What now?

“Now that the basic aim was fulfilled, what more can we work on, given there is almost half a month to GSoC Submission!”

Well, as of now the phoneme transcription was done purely based on the manner the word was written and not completely based on the Speech pattern. What I mean is that there are some exceptions in how we write the word and pronounce it (differently). This was pointed out by Deepa mam. She also asked if I could possibly convert some of the existing Linguistic rules(algorithms) that was made with Malayalam TTS in mind, so that it could be used to re-design the phoneme transcription. This could also turn out to be helpful for future use like using it for a fully intelligent Phoneme Transcriber for Malayalam Language Modeling.

This is what we are working on right now, and am literally like scratching my head over some loops in Python!

juzzzz jokinnn
The basic idea is to iterate over each line in the ‘ml.dic’ file and validate the transcription I made earlier with the set of rules. Correcting them (if found invalid) as it goes over.

Seems pretty straight forward! Will see how it goes!


Update — 4th August

Wew!, This is going nuts!
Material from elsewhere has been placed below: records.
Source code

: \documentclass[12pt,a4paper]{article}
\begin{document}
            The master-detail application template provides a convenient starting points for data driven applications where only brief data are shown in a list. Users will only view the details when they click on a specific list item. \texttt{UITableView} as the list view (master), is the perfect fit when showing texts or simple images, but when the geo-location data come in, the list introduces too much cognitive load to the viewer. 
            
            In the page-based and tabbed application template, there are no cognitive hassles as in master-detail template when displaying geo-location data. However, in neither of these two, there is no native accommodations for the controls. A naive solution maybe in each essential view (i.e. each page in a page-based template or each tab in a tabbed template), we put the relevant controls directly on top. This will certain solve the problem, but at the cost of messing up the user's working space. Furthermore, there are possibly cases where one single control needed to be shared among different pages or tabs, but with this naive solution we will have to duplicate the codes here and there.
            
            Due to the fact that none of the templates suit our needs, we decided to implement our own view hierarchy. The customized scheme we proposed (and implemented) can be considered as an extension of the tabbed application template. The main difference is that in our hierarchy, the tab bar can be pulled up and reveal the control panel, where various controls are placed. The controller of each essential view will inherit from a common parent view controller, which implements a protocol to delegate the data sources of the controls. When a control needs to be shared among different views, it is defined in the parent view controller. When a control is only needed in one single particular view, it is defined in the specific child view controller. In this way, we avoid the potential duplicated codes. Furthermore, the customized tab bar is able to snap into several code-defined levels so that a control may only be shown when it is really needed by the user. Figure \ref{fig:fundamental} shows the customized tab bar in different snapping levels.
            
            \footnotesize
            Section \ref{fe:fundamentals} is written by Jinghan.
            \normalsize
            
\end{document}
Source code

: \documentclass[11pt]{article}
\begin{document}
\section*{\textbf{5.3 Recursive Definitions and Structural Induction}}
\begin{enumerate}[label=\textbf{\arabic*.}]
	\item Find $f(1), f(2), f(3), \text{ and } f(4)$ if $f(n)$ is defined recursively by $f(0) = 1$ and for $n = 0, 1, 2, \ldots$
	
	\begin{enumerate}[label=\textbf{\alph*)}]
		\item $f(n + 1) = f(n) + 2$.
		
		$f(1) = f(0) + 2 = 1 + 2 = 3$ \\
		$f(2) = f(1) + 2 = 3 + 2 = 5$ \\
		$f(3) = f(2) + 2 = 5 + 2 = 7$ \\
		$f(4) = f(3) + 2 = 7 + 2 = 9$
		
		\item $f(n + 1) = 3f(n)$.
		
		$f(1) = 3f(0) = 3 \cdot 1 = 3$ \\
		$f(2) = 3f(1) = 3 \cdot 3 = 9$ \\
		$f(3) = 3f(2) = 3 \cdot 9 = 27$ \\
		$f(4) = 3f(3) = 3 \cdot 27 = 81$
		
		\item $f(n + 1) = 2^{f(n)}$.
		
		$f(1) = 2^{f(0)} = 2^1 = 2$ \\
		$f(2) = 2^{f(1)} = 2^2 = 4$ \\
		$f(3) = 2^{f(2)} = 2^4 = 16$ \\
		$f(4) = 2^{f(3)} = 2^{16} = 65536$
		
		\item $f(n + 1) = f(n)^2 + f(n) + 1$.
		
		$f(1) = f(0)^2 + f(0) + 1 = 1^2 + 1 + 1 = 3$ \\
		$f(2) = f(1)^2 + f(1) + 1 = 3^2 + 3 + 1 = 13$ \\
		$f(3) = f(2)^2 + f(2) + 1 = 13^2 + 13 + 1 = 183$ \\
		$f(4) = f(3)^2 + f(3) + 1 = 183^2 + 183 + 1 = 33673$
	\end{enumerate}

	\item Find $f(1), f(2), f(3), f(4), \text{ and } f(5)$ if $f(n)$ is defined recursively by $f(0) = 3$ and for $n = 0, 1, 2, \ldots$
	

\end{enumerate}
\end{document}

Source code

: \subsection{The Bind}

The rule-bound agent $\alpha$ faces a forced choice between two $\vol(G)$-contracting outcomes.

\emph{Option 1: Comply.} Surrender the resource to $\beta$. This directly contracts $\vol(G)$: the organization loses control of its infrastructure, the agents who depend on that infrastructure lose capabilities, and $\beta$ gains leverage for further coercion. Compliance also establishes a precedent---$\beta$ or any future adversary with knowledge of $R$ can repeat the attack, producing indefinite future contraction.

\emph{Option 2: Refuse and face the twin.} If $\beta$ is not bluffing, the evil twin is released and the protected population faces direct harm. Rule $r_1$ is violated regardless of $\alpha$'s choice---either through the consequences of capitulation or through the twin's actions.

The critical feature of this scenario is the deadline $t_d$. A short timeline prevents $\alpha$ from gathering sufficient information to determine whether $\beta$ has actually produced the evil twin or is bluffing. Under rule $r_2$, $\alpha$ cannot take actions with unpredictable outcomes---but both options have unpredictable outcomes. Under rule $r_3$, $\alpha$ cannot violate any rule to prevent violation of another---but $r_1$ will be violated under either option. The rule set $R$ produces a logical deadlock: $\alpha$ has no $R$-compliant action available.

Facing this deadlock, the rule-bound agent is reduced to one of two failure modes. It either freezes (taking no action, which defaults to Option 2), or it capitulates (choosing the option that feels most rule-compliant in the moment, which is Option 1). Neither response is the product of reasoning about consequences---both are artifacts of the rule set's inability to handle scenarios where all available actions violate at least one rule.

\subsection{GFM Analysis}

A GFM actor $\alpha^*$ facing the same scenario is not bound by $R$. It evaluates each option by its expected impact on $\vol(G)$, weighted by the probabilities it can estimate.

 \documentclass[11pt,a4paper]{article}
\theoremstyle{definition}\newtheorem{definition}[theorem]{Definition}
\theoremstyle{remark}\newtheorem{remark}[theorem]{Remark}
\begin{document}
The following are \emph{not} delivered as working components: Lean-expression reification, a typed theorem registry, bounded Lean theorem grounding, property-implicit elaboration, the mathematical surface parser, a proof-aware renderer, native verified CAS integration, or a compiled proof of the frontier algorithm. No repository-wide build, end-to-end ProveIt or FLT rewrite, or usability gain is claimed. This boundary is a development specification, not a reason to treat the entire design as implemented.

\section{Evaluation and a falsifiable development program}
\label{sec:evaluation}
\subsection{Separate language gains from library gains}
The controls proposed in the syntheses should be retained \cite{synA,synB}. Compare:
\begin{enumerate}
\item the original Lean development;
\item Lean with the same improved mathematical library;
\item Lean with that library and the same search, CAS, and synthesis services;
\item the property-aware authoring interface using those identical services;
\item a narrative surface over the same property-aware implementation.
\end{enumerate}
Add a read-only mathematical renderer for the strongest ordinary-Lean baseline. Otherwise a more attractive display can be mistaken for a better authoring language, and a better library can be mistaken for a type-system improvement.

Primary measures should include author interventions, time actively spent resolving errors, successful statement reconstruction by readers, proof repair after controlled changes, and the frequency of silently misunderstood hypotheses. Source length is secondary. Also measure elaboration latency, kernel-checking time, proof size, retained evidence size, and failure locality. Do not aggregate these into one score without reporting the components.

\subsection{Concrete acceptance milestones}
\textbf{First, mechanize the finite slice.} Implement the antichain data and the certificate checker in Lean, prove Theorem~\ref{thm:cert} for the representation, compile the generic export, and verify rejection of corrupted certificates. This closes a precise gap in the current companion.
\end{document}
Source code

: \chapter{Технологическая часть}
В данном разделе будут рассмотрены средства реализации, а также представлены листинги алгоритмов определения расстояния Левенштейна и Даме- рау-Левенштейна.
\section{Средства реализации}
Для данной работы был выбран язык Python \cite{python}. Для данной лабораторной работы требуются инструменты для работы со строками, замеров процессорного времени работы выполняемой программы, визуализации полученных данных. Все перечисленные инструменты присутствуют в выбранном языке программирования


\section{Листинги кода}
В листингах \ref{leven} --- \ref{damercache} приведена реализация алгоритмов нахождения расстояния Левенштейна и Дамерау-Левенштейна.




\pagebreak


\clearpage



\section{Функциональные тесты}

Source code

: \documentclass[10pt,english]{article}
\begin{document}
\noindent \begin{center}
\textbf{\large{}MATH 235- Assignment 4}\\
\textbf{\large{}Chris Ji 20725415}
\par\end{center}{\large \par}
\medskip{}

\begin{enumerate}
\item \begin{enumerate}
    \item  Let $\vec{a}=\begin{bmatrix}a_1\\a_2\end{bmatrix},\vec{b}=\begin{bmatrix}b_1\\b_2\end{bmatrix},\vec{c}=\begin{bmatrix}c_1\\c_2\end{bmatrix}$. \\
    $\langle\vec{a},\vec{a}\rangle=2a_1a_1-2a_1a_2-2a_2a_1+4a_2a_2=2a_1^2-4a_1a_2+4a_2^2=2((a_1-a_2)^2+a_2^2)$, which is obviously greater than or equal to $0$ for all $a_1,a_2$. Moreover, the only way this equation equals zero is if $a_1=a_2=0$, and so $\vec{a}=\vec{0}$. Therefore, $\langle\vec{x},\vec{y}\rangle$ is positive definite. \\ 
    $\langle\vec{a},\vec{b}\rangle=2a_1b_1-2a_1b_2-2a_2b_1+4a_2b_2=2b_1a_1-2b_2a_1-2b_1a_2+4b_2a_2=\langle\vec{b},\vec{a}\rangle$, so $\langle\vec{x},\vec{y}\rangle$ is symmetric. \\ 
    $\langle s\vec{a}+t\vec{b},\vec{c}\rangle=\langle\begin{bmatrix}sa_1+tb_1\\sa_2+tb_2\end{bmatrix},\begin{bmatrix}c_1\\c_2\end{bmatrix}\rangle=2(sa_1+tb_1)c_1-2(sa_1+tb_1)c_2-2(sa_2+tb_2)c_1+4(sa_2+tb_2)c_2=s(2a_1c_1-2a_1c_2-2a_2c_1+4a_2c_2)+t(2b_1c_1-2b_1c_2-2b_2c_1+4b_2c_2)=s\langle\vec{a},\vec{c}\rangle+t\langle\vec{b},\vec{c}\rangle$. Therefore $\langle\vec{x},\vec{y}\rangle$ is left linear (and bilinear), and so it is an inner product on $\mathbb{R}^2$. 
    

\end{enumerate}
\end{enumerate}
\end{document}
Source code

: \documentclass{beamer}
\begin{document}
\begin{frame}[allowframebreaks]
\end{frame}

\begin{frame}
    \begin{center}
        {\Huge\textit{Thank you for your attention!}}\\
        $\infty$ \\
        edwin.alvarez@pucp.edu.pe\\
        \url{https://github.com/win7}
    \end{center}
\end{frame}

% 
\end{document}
OK so I first tried using Lists to classify the different types of phones. It all was good, until I reached a point in algorithm where I have to check if the current phoneme in the transcription is a member of a particular class of phoneme ( now, when I say, class of Phoneme, I just mean, the classification and not the class ). Of course I can search in List for the presence of the element and its quite sufficient enough to say in small comparisons. Our case is different. We are talking about around 7000 words in a file, on top of which each line will have significant amount of if-elif clauses.

This could slow down things and make the script less efficient ( will eventually see the difference ). So I went back to Python documentation and read about the Set Types ( set and frozenset )

A set object is an un-ordered collection of distinct hashable objects. Common uses include membership testing, removing duplicates from a sequence, and computing mathematical operations such as intersection, union, difference, and symmetric difference. — said the Python doc.

This is exactly what I wanted. I mean, I don’t have to do any manipulation to the phoneme classes, so there is no real meaning in using a List. Furthermore, the Set supports the ‘in’ using which the membership can be checked with no additional searching procedure. How cool is that!

here!


Update — 9th August

So, after some test on the script, I generated the dictionary file once again, this time applying some of the TTS rules. Now the SphinxTrain is running with this dictionary file. Hopefully, there should be some change in the accuracy.!

left panel with new dictionary, right panel with old dictionary
left panel with new dictionary, right panel with old dictionary

This might as well be the last development phase update if all goes well. Then it is submission time.

puts 'until then ciao'